STORM is implemented as a function in Matlab with the following syntax:
STORM(MODE, NUMSIMS, NUMSIMYRS, SEASONS, PTOT_SCENARIO, STORMINESS_SCENARIO, PTOT_SCENARIO2, STORMINESS_SCENARIO2, ET_SCENARIO).
The input arguments are as follows. MODE refers to whether STORM is running in validation or simulation model. NUMSIMS refers to the number of n-year Monte Carlo simulations to be run. NUMSIMYRS is the number of years in each simulation. SEASONS indicates either one or two seasons with different PDFs to sample from. PTOT_SCENARIO refers to the climate change scenario to be simulated with respect to total annual or seasonal rainfall (wetness) in season 1. STORMINESS_SCENARIO refers to the climate change scenario to be simulated with respect to rainfall intensity (storminess) in season 1. PTOT_SCENARIO2 refers to the climate change scenario to be simulated with respect to total annual or seasonal rainfall (wetness) in season 2. STORMINESS_SCENARIO2 refers to the climate change scenario to be simulated with respect to rainfall intensity (storminess) in season 2. ET_SCENARIO refers to climate change scenario for evapotranspiration (evaporative demand). Each of these climate change scenarios for rainfall can be implemented as either step changes (up or down) or as temporal trends (up or down) playing out over multiple decades, and there is full flexibility to modify the magnitude of these changes for both seasons. Currently, the ET climate change scenario only permits step changes. We describe the climate change scenarios in more detail below. Current climate conditions can also be simulated for any or all of these input parameters.

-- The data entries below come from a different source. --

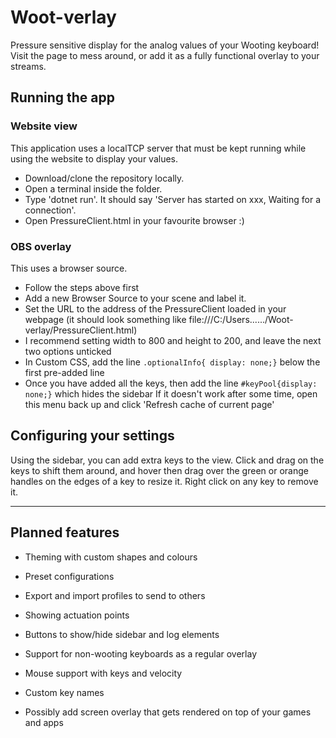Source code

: # Woot-verlay
Pressure sensitive display for the analog values of your Wooting keyboard! Visit the page to mess around, or add it as a fully functional overlay to your streams.

## Running the app
### Website view
This application uses a localTCP server that must be kept running while using the website to display your values.
- Download/clone the repository locally.
- Open a terminal inside the folder.
- Type 'dotnet run'. It should say 'Server has started on xxx, Waiting for a connection'.
- Open PressureClient.html in your favourite browser :)

### OBS overlay
This uses a browser source.
- Follow the steps above first
- Add a new Browser Source to your scene and label it.
- Set the URL to the address of the PressureClient loaded in your webpage (it should look something like file:///C:/Users....../Woot-verlay/PressureClient.html)
- I recommend setting width to 800 and height to 200, and leave the next two options unticked
- In Custom CSS, add the line `.optionalInfo{ display: none;}` below the first pre-added line
- Once you have added all the keys, then add the line `#keyPool{display: none;}` which hides the sidebar
If it doesn't work after some time, open this menu back up and click 'Refresh cache of current page'

## Configuring your settings
Using the sidebar, you can add extra keys to the view. 
Click and drag on the keys to shift them around, and hover then drag over the green or orange handles on the edges of a key to resize it.
Right click on any key to remove it.



---

## Planned features
- Theming with custom shapes and colours
- Preset configurations
- Export and import profiles to send to others
- Showing actuation points
- Buttons to show/hide sidebar and log elements
- Support for non-wooting keyboards as a regular overlay
- Mouse support with keys and velocity
- Custom key names

- Possibly add screen overlay that gets rendered on top of your games and apps




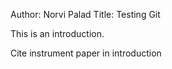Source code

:Author: Norvi Palad
Title: Testing Git

This is an introduction.

Cite instrument paper in introduction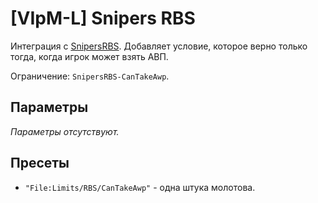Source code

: # [VIpM-L] Snipers RBS

Интеграция с [SnipersRBS](https://fungun.net/shop/?p=show&id=48). Добавляет условие, которое верно только тогда, когда игрок может взять АВП.

Ограничение: `SnipersRBS-CanTakeAwp`.

## Параметры

_Параметры отсутствуют._

## Пресеты

- `"File:Limits/RBS/CanTakeAwp"` - одна штука молотова.
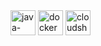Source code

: <img width="40" height="40" src="https://img.icons8.com/dusk/40/java-coffee-cup-logo.png" alt="java-coffee-cup-logo"/>
<img width="40" height="40" src="https://img.icons8.com/dusk/40/docker.png" alt="docker"/>
<img width="40" height="40" src="https://img.icons8.com/dusk/40/cloudshot.png" alt="cloudshot"/>





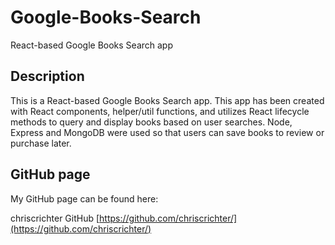 # Google-Books-Search
React-based Google Books Search app


## Description

This is a React-based Google Books Search app. This app has been created with React components, helper/util functions, and utilizes React lifecycle methods to query and display books based on user searches. Node, Express and MongoDB were used so that users can save books to review or purchase later.


## GitHub page

My GitHub page can be found here:

chriscrichter GitHub [https://github.com/chriscrichter/](https://github.com/chriscrichter/)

In Python, STORM is implemented similarly but with some syntax differences. It is likewise implemented as a function, which can be simply imported from the defining script. This function is defined as
storm(mode, numsims, numsimyrs, seasons, ptot_scenario, storminess_scenario, ptot_scenario2, storminess_scenario2, ET_scenario, storminess_scaling_factor = 0.05, storm_stepchange = 0.25, storminess_scaling_factor2 = 0.05, storm_stepchange2 = 0.25, ptot_scaling_factor = 0.05, ptot_scaling_factor2 = 0.05, ET_scaling_factor = 0.25).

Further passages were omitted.